Thank you to the nearly 300,000 Canadians who participated in this consultation. A summary report on the results of the public consultations will be made available once the received feedback has been analyzed.
Consultations on medical assistance in dying (MAID) eligibility criteria and request process
Medical assistance in dying (MAID) became legal in Canada in June 2016. Canada’s Criminal Code now exempts doctors and nurse practitioners who provide, or help to provide, medical assistance in dying.
“Medical assistance in dying” currently includes:
- the use of medication by a physician or nurse practitioner to directly cause a person’s death at their request
- the prescription or provision of medication by a physician or nurse practitioner that a person can use to cause their own death
The law currently sets out eligibility criteria for those who wish to apply for MAID. It also sets out safeguards that doctors and nurse practitioners must follow when deciding if a patient qualifies for MAID, in particular to make sure that the patient requesting MAID is fully informed and has given their consent freely.
Visit the Government of Canada’s medical assistance in dying webpage for more information on:
- Eligibility criteria
- Process for obtaining MAID
- Roles of the provinces and territories
- How Health Canada monitors and reports on MAID
- Independent reviews
- How Health Canada supports palliative and end-of-life care
Evolution of MAID in Canada
During the development and implementation of MAID (Bill C-14) in 2016, many Canadians voiced their support for broader access to MAID. As a result, the Government of Canada committed to study a wider variety of medical circumstances where a person may want to access MAID.
Specifically, the Government of Canada asked the Council of Canadian Academies to study three complex issues including requests for MAID by mature minors, advance requests, and requests for people where mental illness is the only reason for requesting MAID. The reports and a summary are available on the CCA’s website.
As legalizing medical assistance in dying was a significant step for Canada, Parliament committed to reviewing the law five years after it was passed.

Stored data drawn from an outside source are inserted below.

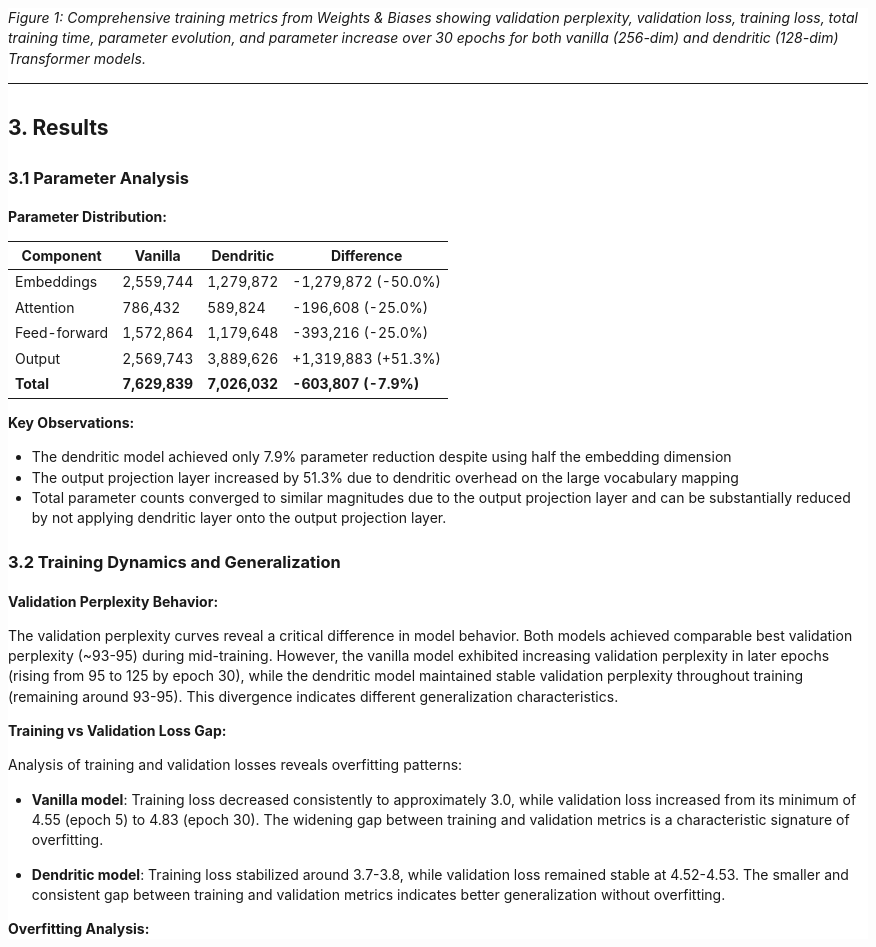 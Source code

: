 *Figure 1: Comprehensive training metrics from Weights & Biases showing validation perplexity, validation loss, training loss, total training time, parameter evolution, and parameter increase over 30 epochs for both vanilla (256-dim) and dendritic (128-dim) Transformer models.*

---

## 3. Results

### 3.1 Parameter Analysis

**Parameter Distribution:**

| Component | Vanilla | Dendritic | Difference |
|-----------|---------|-----------|------------|
| Embeddings | 2,559,744 | 1,279,872 | -1,279,872 (-50.0%) |
| Attention | 786,432 | 589,824 | -196,608 (-25.0%) |
| Feed-forward | 1,572,864 | 1,179,648 | -393,216 (-25.0%) |
| Output | 2,569,743 | 3,889,626 | +1,319,883 (+51.3%) |
| **Total** | **7,629,839** | **7,026,032** | **-603,807 (-7.9%)** |

**Key Observations:**
- The dendritic model achieved only 7.9% parameter reduction despite using half the embedding dimension
- The output projection layer increased by 51.3% due to dendritic overhead on the large vocabulary mapping
- Total parameter counts converged to similar magnitudes due to the output projection layer and can be substantially reduced by not applying dendritic layer onto the output projection layer. 

### 3.2 Training Dynamics and Generalization

**Validation Perplexity Behavior:**

The validation perplexity curves reveal a critical difference in model behavior. Both models achieved comparable best validation perplexity (~93-95) during mid-training. However, the vanilla model exhibited increasing validation perplexity in later epochs (rising from 95 to 125 by epoch 30), while the dendritic model maintained stable validation perplexity throughout training (remaining around 93-95). This divergence indicates different generalization characteristics.

**Training vs Validation Loss Gap:**

Analysis of training and validation losses reveals overfitting patterns:

- **Vanilla model**: Training loss decreased consistently to approximately 3.0, while validation loss increased from its minimum of 4.55 (epoch 5) to 4.83 (epoch 30). The widening gap between training and validation metrics is a characteristic signature of overfitting.

- **Dendritic model**: Training loss stabilized around 3.7-3.8, while validation loss remained stable at 4.52-4.53. The smaller and consistent gap between training and validation metrics indicates better generalization without overfitting.

**Overfitting Analysis:**
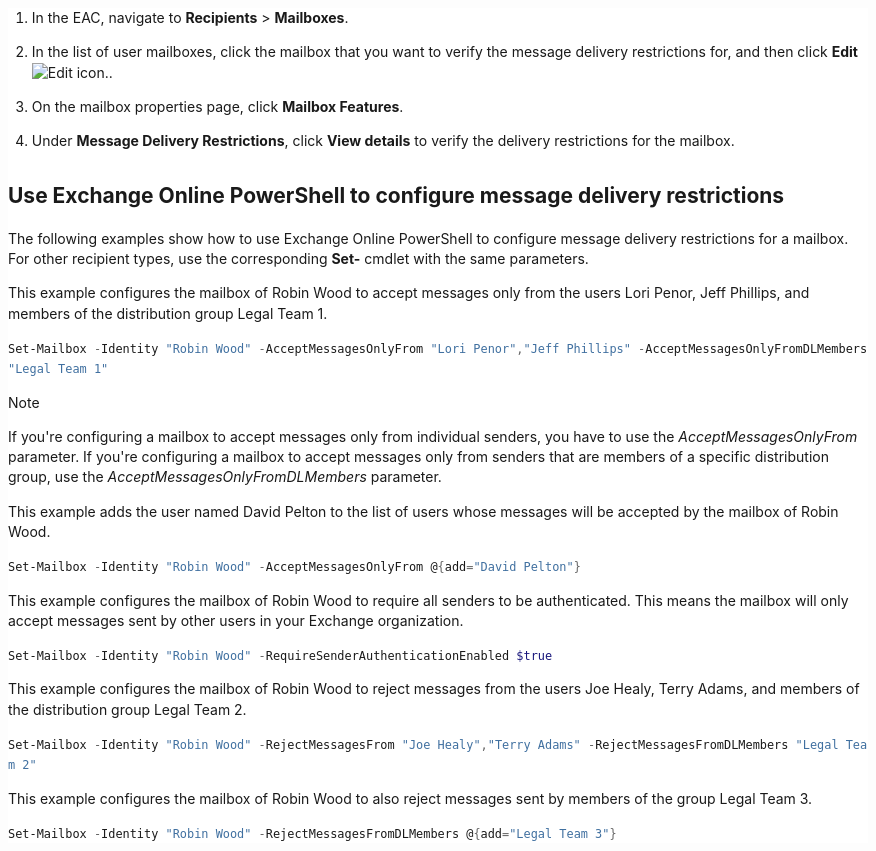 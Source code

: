 1. In the EAC, navigate to **Recipients** \> **Mailboxes**.

2. In the list of user mailboxes, click the mailbox that you want to verify the message delivery restrictions for, and then click **Edit** ![Edit icon.](../../media/ITPro_EAC_EditIcon.gif).

3. On the mailbox properties page, click **Mailbox Features**.

4. Under **Message Delivery Restrictions**, click **View details** to verify the delivery restrictions for the mailbox.

## Use Exchange Online PowerShell to configure message delivery restrictions

The following examples show how to use Exchange Online PowerShell to configure message delivery restrictions for a mailbox. For other recipient types, use the corresponding **Set-** cmdlet with the same parameters.

This example configures the mailbox of Robin Wood to accept messages only from the users Lori Penor, Jeff Phillips, and members of the distribution group Legal Team 1.

```PowerShell
Set-Mailbox -Identity "Robin Wood" -AcceptMessagesOnlyFrom "Lori Penor","Jeff Phillips" -AcceptMessagesOnlyFromDLMembers "Legal Team 1"
```

> [!NOTE]
> If you're configuring a mailbox to accept messages only from individual senders, you have to use the _AcceptMessagesOnlyFrom_ parameter. If you're configuring a mailbox to accept messages only from senders that are members of a specific distribution group, use the _AcceptMessagesOnlyFromDLMembers_ parameter.

This example adds the user named David Pelton to the list of users whose messages will be accepted by the mailbox of Robin Wood.

```PowerShell
Set-Mailbox -Identity "Robin Wood" -AcceptMessagesOnlyFrom @{add="David Pelton"}
```

This example configures the mailbox of Robin Wood to require all senders to be authenticated. This means the mailbox will only accept messages sent by other users in your Exchange organization.

```PowerShell
Set-Mailbox -Identity "Robin Wood" -RequireSenderAuthenticationEnabled $true
```

This example configures the mailbox of Robin Wood to reject messages from the users Joe Healy, Terry Adams, and members of the distribution group Legal Team 2.

```PowerShell
Set-Mailbox -Identity "Robin Wood" -RejectMessagesFrom "Joe Healy","Terry Adams" -RejectMessagesFromDLMembers "Legal Team 2"
```

This example configures the mailbox of Robin Wood to also reject messages sent by members of the group Legal Team 3.

```PowerShell
Set-Mailbox -Identity "Robin Wood" -RejectMessagesFromDLMembers @{add="Legal Team 3"}
```

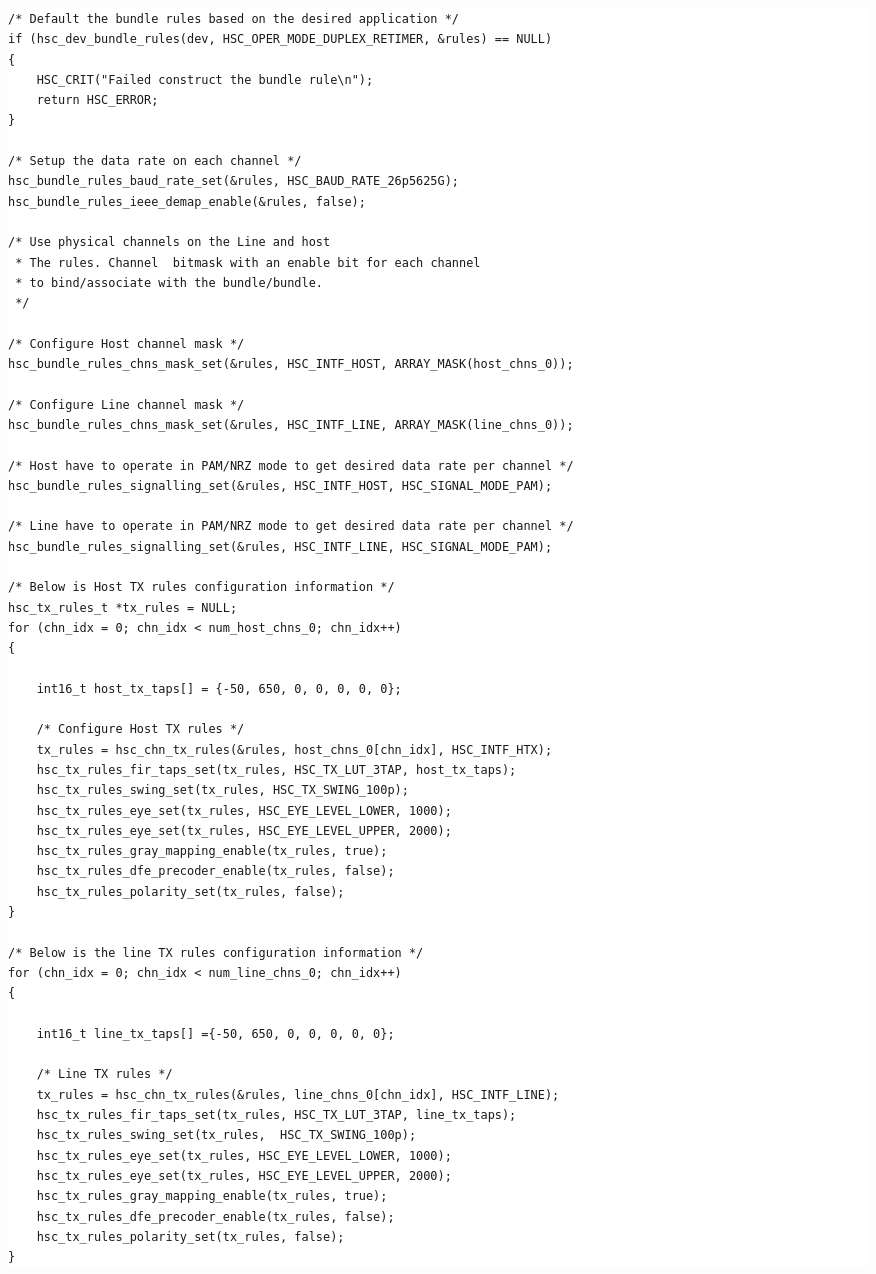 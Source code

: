     /* Default the bundle rules based on the desired application */
    if (hsc_dev_bundle_rules(dev, HSC_OPER_MODE_DUPLEX_RETIMER, &rules) == NULL)
    {
        HSC_CRIT("Failed construct the bundle rule\n");
        return HSC_ERROR;
    }

    /* Setup the data rate on each channel */
    hsc_bundle_rules_baud_rate_set(&rules, HSC_BAUD_RATE_26p5625G);
    hsc_bundle_rules_ieee_demap_enable(&rules, false);

    /* Use physical channels on the Line and host
     * The rules. Channel  bitmask with an enable bit for each channel
     * to bind/associate with the bundle/bundle.
     */

    /* Configure Host channel mask */
    hsc_bundle_rules_chns_mask_set(&rules, HSC_INTF_HOST, ARRAY_MASK(host_chns_0));

    /* Configure Line channel mask */
    hsc_bundle_rules_chns_mask_set(&rules, HSC_INTF_LINE, ARRAY_MASK(line_chns_0));

    /* Host have to operate in PAM/NRZ mode to get desired data rate per channel */
    hsc_bundle_rules_signalling_set(&rules, HSC_INTF_HOST, HSC_SIGNAL_MODE_PAM);

    /* Line have to operate in PAM/NRZ mode to get desired data rate per channel */
    hsc_bundle_rules_signalling_set(&rules, HSC_INTF_LINE, HSC_SIGNAL_MODE_PAM);

    /* Below is Host TX rules configuration information */
    hsc_tx_rules_t *tx_rules = NULL;
    for (chn_idx = 0; chn_idx < num_host_chns_0; chn_idx++)
    {

        int16_t host_tx_taps[] = {-50, 650, 0, 0, 0, 0, 0};

        /* Configure Host TX rules */
        tx_rules = hsc_chn_tx_rules(&rules, host_chns_0[chn_idx], HSC_INTF_HTX);
        hsc_tx_rules_fir_taps_set(tx_rules, HSC_TX_LUT_3TAP, host_tx_taps);
        hsc_tx_rules_swing_set(tx_rules, HSC_TX_SWING_100p);
        hsc_tx_rules_eye_set(tx_rules, HSC_EYE_LEVEL_LOWER, 1000);
        hsc_tx_rules_eye_set(tx_rules, HSC_EYE_LEVEL_UPPER, 2000);
        hsc_tx_rules_gray_mapping_enable(tx_rules, true);
        hsc_tx_rules_dfe_precoder_enable(tx_rules, false);
        hsc_tx_rules_polarity_set(tx_rules, false);
    }
    
    /* Below is the line TX rules configuration information */
    for (chn_idx = 0; chn_idx < num_line_chns_0; chn_idx++)
    {

        int16_t line_tx_taps[] ={-50, 650, 0, 0, 0, 0, 0};

        /* Line TX rules */
        tx_rules = hsc_chn_tx_rules(&rules, line_chns_0[chn_idx], HSC_INTF_LINE);
        hsc_tx_rules_fir_taps_set(tx_rules, HSC_TX_LUT_3TAP, line_tx_taps);
        hsc_tx_rules_swing_set(tx_rules,  HSC_TX_SWING_100p);
        hsc_tx_rules_eye_set(tx_rules, HSC_EYE_LEVEL_LOWER, 1000);
        hsc_tx_rules_eye_set(tx_rules, HSC_EYE_LEVEL_UPPER, 2000);
        hsc_tx_rules_gray_mapping_enable(tx_rules, true);
        hsc_tx_rules_dfe_precoder_enable(tx_rules, false);
        hsc_tx_rules_polarity_set(tx_rules, false);
    }
     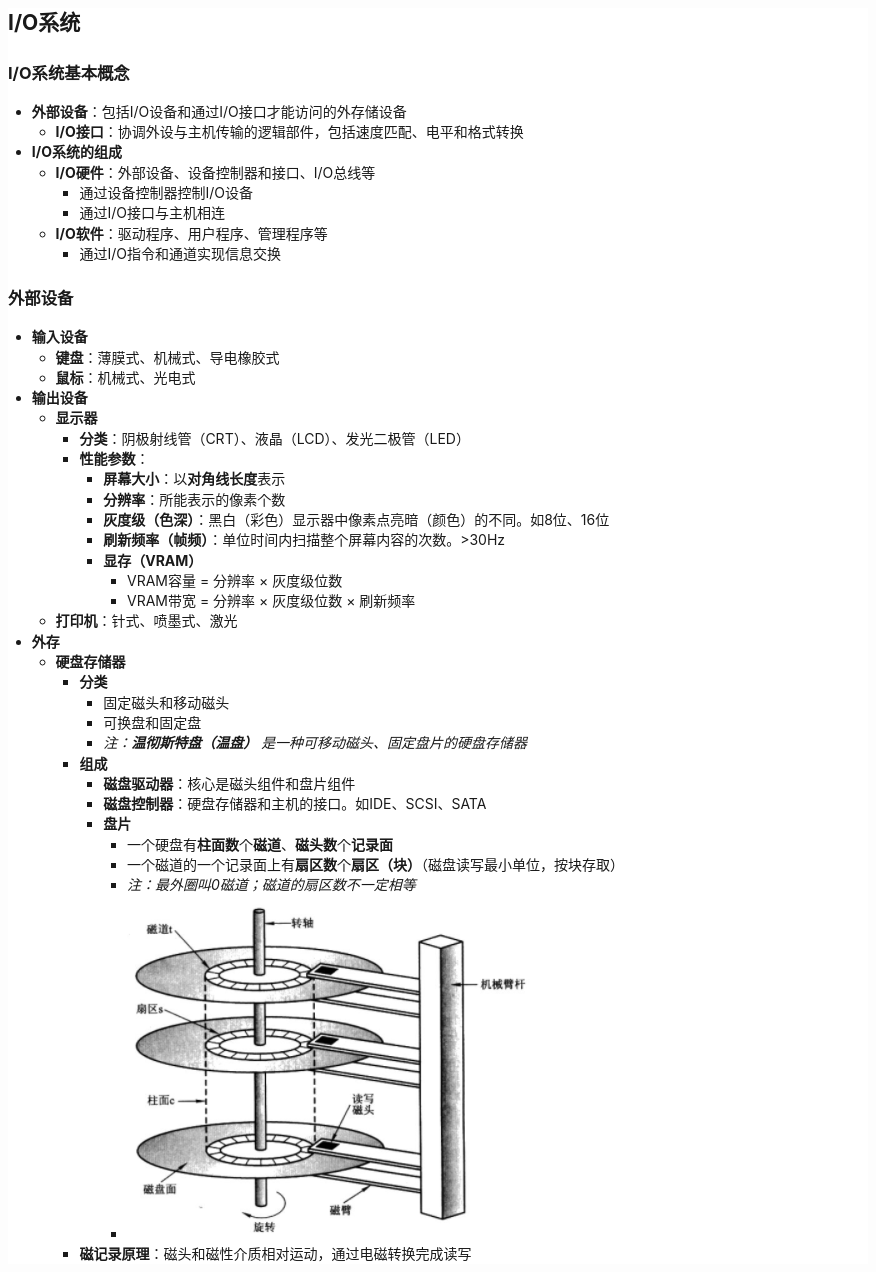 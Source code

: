 ## I/O系统 

### I/O系统基本概念

- **外部设备**：包括I/O设备和通过I/O接口才能访问的外存储设备
	- **I/O接口**：协调外设与主机传输的逻辑部件，包括速度匹配、电平和格式转换
- **I/O系统的组成**
	- **I/O硬件**：外部设备、设备控制器和接口、I/O总线等
		- 通过设备控制器控制I/O设备
		- 通过I/O接口与主机相连
	- **I/O软件**：驱动程序、用户程序、管理程序等
		- 通过I/O指令和通道实现信息交换

### 外部设备

- **输入设备**
	- **键盘**：薄膜式、机械式、导电橡胶式
	- **鼠标**：机械式、光电式
- **输出设备**
	- **显示器**
		- **分类**：阴极射线管（CRT）、液晶（LCD）、发光二极管（LED）
		- **性能参数**：
			- **屏幕大小**：以**对角线长度**表示
			- **分辨率**：所能表示的像素个数
			- **灰度级（色深）**：黑白（彩色）显示器中像素点亮暗（颜色）的不同。如8位、16位
			- **刷新频率（帧频）**：单位时间内扫描整个屏幕内容的次数。>30Hz
			- **显存（VRAM）**
				- VRAM容量 = 分辨率 × 灰度级位数
				- VRAM带宽 = 分辨率 × 灰度级位数 × 刷新频率
	- **打印机**：针式、喷墨式、激光
- **外存**
	- **硬盘存储器**
		- **分类**
			- 固定磁头和移动磁头
			- 可换盘和固定盘
			- *注：**温彻斯特盘（温盘）** 是一种可移动磁头、固定盘片的硬盘存储器*
		- **组成**
			- **磁盘驱动器**：核心是磁头组件和盘片组件
			- **磁盘控制器**：硬盘存储器和主机的接口。如IDE、SCSI、SATA
			- **盘片**
				- 一个硬盘有**柱面数**个**磁道**、**磁头数**个**记录面**
				- 一个磁道的一个记录面上有**扇区数**个**扇区（块）**（磁盘读写最小单位，按块存取）
				- *注：最外圈叫0磁道；磁道的扇区数不一定相等*
				- ![盘片](pics/26.png)
		- **磁记录原理**：磁头和磁性介质相对运动，通过电磁转换完成读写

This review would allow for further public and parliamentary debate on all aspects of medical assistance in dying in Canada.
January and February 2020 Consultations
The consultations held in January and February 2020 were an important step in responding to Quebec’s court ruling, and are part of the Government’s progressive approach to ensuring that the federal framework on MAID continues to be informed by the evolving views and needs of Canadians.
During these consultations, over 300,000 Canadians completed the online questionnaire. The high level of engagement demonstrates the importance of this deeply personal issue for many.
During the months of January and February 2020, the federal government also consulted directly with experts, practitioners, Indigenous groups, stakeholders, and provinces and territories.
Ministers Lametti, Hajdu and Qualtrough, as well as Parliamentary Secretaries Virani and Fisher, met with stakeholders in Halifax, Montreal, Toronto, Vancouver, Calgary, Winnipeg, Ottawa, and Québec City to discuss Canada’s medical assistance in dying framework.
This consultation is now closed. A summary report on the results of the public consultations will be made available once the received feedback has been analyzed.